» **TASK REQUIREMENTS**
Each line that contains the string "entities" counts once; report how many such lines appear in the data, as a number only.

■ ■ ■ ■

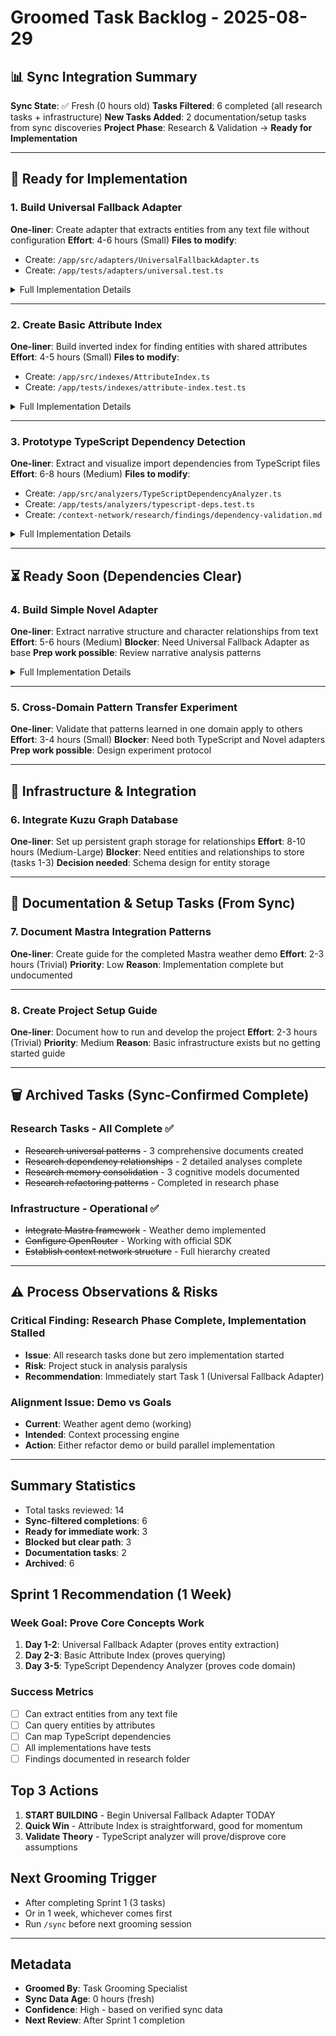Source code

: # Groomed Task Backlog - 2025-08-29

## 📊 Sync Integration Summary
**Sync State**: ✅ Fresh (0 hours old)
**Tasks Filtered**: 6 completed (all research tasks + infrastructure)
**New Tasks Added**: 2 documentation/setup tasks from sync discoveries
**Project Phase**: Research & Validation → **Ready for Implementation**

---

## 🚀 Ready for Implementation

### 1. Build Universal Fallback Adapter
**One-liner**: Create adapter that extracts entities from any text file without configuration
**Effort**: 4-6 hours (Small)
**Files to modify**: 
- Create: `/app/src/adapters/UniversalFallbackAdapter.ts`
- Create: `/app/tests/adapters/universal.test.ts`

<details>
<summary>Full Implementation Details</summary>

**Context**: Foundation everything else builds on - proves we can extract entities from any file type. This is the first practical validation of our research.

**Acceptance Criteria**:
- [ ] Extracts document structure (headers, paragraphs, lists)
- [ ] Identifies file references and URLs
- [ ] Creates container/content relationships
- [ ] Works with .txt, .md, unknown extensions
- [ ] Returns valid Entity[] structure matching our research patterns

**Implementation Guide**:
1. Create TypeScript interface for Entity based on research patterns
2. Implement text parsing using regex patterns for structure detection
3. Build relationship extraction for references and links
4. Add fallback handling for unknown formats
5. Write comprehensive test suite with various file types

**Watch Out For**: 
- Edge cases with binary files (should gracefully fail)
- Very large files (implement streaming if needed)
- Character encoding issues

**Research Foundation**: `/context-network/research/universal_patterns/domain_adapter_framework.md`

</details>

---

### 2. Create Basic Attribute Index
**One-liner**: Build inverted index for finding entities with shared attributes
**Effort**: 4-5 hours (Small)
**Files to modify**: 
- Create: `/app/src/indexes/AttributeIndex.ts`
- Create: `/app/tests/indexes/attribute-index.test.ts`

<details>
<summary>Full Implementation Details</summary>

**Context**: Enables the "find all X with Y" queries fundamental to the system. Based on our shared attribute research.

**Acceptance Criteria**:
- [ ] Add/remove attributes for entities
- [ ] Query by single or multiple attributes
- [ ] AND/OR query support
- [ ] Handle 10,000+ entities efficiently
- [ ] Persist index to disk (JSON initially)

**Implementation Guide**:
1. Design attribute storage structure (Map<attribute, Set<entityId>>)
2. Implement add/remove attribute methods
3. Build query engine with boolean logic
4. Add persistence layer
5. Optimize for common query patterns

**Watch Out For**: 
- Memory usage with large datasets
- Query performance degradation
- Concurrent modification issues

**Research Foundation**: `/context-network/research/relationships/shared_attribute_systems.md`

</details>

---

### 3. Prototype TypeScript Dependency Detection
**One-liner**: Extract and visualize import dependencies from TypeScript files
**Effort**: 6-8 hours (Medium)
**Files to modify**: 
- Create: `/app/src/analyzers/TypeScriptDependencyAnalyzer.ts`
- Create: `/app/tests/analyzers/typescript-deps.test.ts`
- Create: `/context-network/research/findings/dependency-validation.md`

<details>
<summary>Full Implementation Details</summary>

**Context**: Validates our dependency relationship theory with real code. Critical for proving the system works with programming artifacts.

**Acceptance Criteria**:
- [ ] Parse TypeScript files using compiler API
- [ ] Extract import dependencies
- [ ] Build bidirectional dependency graph
- [ ] Generate simple visualization (console output or basic HTML)
- [ ] Document findings in research folder
- [ ] Handle both relative and package imports

**Implementation Guide**:
1. Set up TypeScript compiler API
2. Parse AST to extract import statements
3. Build graph structure with nodes and edges
4. Implement cycle detection
5. Create basic visualization output
6. Document patterns discovered

**Watch Out For**: 
- Circular dependencies
- Dynamic imports
- Type-only imports vs runtime imports
- Module resolution complexity

**Research Foundation**: `/context-network/research/relationships/dependency_relationship_patterns.md`

</details>

---

## ⏳ Ready Soon (Dependencies Clear)

### 4. Build Simple Novel Adapter
**One-liner**: Extract narrative structure and character relationships from text
**Effort**: 5-6 hours (Medium)
**Blocker**: Need Universal Fallback Adapter as base
**Prep work possible**: Review narrative analysis patterns

<details>
<summary>Full Implementation Details</summary>

**Context**: Proves the system truly works beyond code - critical validation milestone

**When Ready**:
- After Universal Fallback Adapter is complete
- Can extend base text parsing capabilities

**Implementation Preview**:
- Detect chapters and scenes
- Extract character names (NER or pattern matching)
- Identify locations
- Create character co-occurrence relationships
- Generate timeline

</details>

---

### 5. Cross-Domain Pattern Transfer Experiment
**One-liner**: Validate that patterns learned in one domain apply to others
**Effort**: 3-4 hours (Small)
**Blocker**: Need both TypeScript and Novel adapters
**Prep work possible**: Design experiment protocol

---

## 🔧 Infrastructure & Integration

### 6. Integrate Kuzu Graph Database
**One-liner**: Set up persistent graph storage for relationships
**Effort**: 8-10 hours (Medium-Large)
**Blocker**: Need entities and relationships to store (tasks 1-3)
**Decision needed**: Schema design for entity storage

---

## 📝 Documentation & Setup Tasks (From Sync)

### 7. Document Mastra Integration Patterns
**One-liner**: Create guide for the completed Mastra weather demo
**Effort**: 2-3 hours (Trivial)
**Priority**: Low
**Reason**: Implementation complete but undocumented

---

### 8. Create Project Setup Guide
**One-liner**: Document how to run and develop the project
**Effort**: 2-3 hours (Trivial)
**Priority**: Medium
**Reason**: Basic infrastructure exists but no getting started guide

---

## 🗑️ Archived Tasks (Sync-Confirmed Complete)

### Research Tasks - All Complete ✅
- ~~Research universal patterns~~ - 3 comprehensive documents created
- ~~Research dependency relationships~~ - 2 detailed analyses complete
- ~~Research memory consolidation~~ - 3 cognitive models documented
- ~~Research refactoring patterns~~ - Completed in research phase

### Infrastructure - Operational ✅
- ~~Integrate Mastra framework~~ - Weather demo implemented
- ~~Configure OpenRouter~~ - Working with official SDK
- ~~Establish context network structure~~ - Full hierarchy created

---

## ⚠️ Process Observations & Risks

### Critical Finding: Research Phase Complete, Implementation Stalled
- **Issue**: All research tasks done but zero implementation started
- **Risk**: Project stuck in analysis paralysis
- **Recommendation**: Immediately start Task 1 (Universal Fallback Adapter)

### Alignment Issue: Demo vs Goals
- **Current**: Weather agent demo (working)
- **Intended**: Context processing engine
- **Action**: Either refactor demo or build parallel implementation

---

## Summary Statistics
- Total tasks reviewed: 14
- **Sync-filtered completions**: 6
- **Ready for immediate work**: 3
- **Blocked but clear path**: 3
- **Documentation tasks**: 2
- **Archived**: 6

## Sprint 1 Recommendation (1 Week)

### Week Goal: Prove Core Concepts Work
1. **Day 1-2**: Universal Fallback Adapter (proves entity extraction)
2. **Day 2-3**: Basic Attribute Index (proves querying)
3. **Day 3-5**: TypeScript Dependency Analyzer (proves code domain)

### Success Metrics
- [ ] Can extract entities from any text file
- [ ] Can query entities by attributes
- [ ] Can map TypeScript dependencies
- [ ] All implementations have tests
- [ ] Findings documented in research folder

## Top 3 Actions

1. **START BUILDING** - Begin Universal Fallback Adapter TODAY
2. **Quick Win** - Attribute Index is straightforward, good for momentum
3. **Validate Theory** - TypeScript analyzer will prove/disprove core assumptions

## Next Grooming Trigger
- After completing Sprint 1 (3 tasks)
- Or in 1 week, whichever comes first
- Run `/sync` before next grooming session

---

## Metadata
- **Groomed By**: Task Grooming Specialist
- **Sync Data Age**: 0 hours (fresh)
- **Confidence**: High - based on verified sync data
- **Next Review**: After Sprint 1 completion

■ ■ ■ ■

» **RESULT**
8